[DATA]
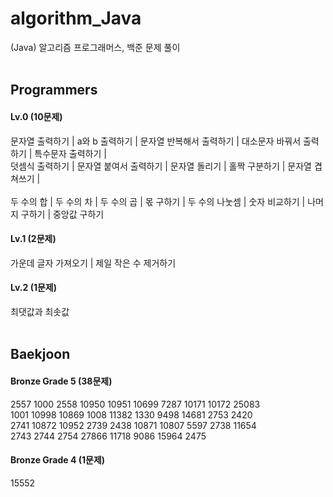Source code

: # algorithm_Java
(Java) 알고리즘 프로그래머스, 백준 문제 풀이
</br></br>
 
 
## Programmers
#### Lv.0 (10문제)
문자열 출력하기 | a와 b 출력하기 | 문자열 반복해서 출력하기 | 대소문자 바꿔서 출력하기 | 특수문자 출력하기 |
</br>덧셈식 출력하기 | 문자열 붙여서 출력하기 | 문자열 돌리기 | 홀짝 구분하기 | 문자열 겹쳐쓰기 |
</br>
</br>두 수의 합 | 두 수의 차 | 두 수의 곱 | 몫 구하기 | 두 수의 나눗셈 | 숫자 비교하기 | 나머지 구하기 | 중앙값 구하기

#### Lv.1 (2문제)
가운데 글자 가져오기 | 제일 작은 수 제거하기

#### Lv.2 (1문제)
최댓값과 최솟값
</br></br>
 
## Baekjoon
#### Bronze Grade 5 (38문제)
2557 1000 2558 10950 10951 10699 7287 10171 10172 25083
</br>1001 10998 10869 1008 11382 1330 9498 14681 2753 2420
</br>2741 10872 10952 2739 2438 10871 10807 5597 2738 11654
</br>2743 2744 2754 27866 11718 9086 15964 2475

#### Bronze Grade 4 (1문제)
15552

[PROBLEM DETAILS]
Among the lines of the listing above, which ones hold "Bronze"? Copy them.

[EXPECTED ANSWER]
#### Bronze Grade 5 (38문제)
#### Bronze Grade 4 (1문제)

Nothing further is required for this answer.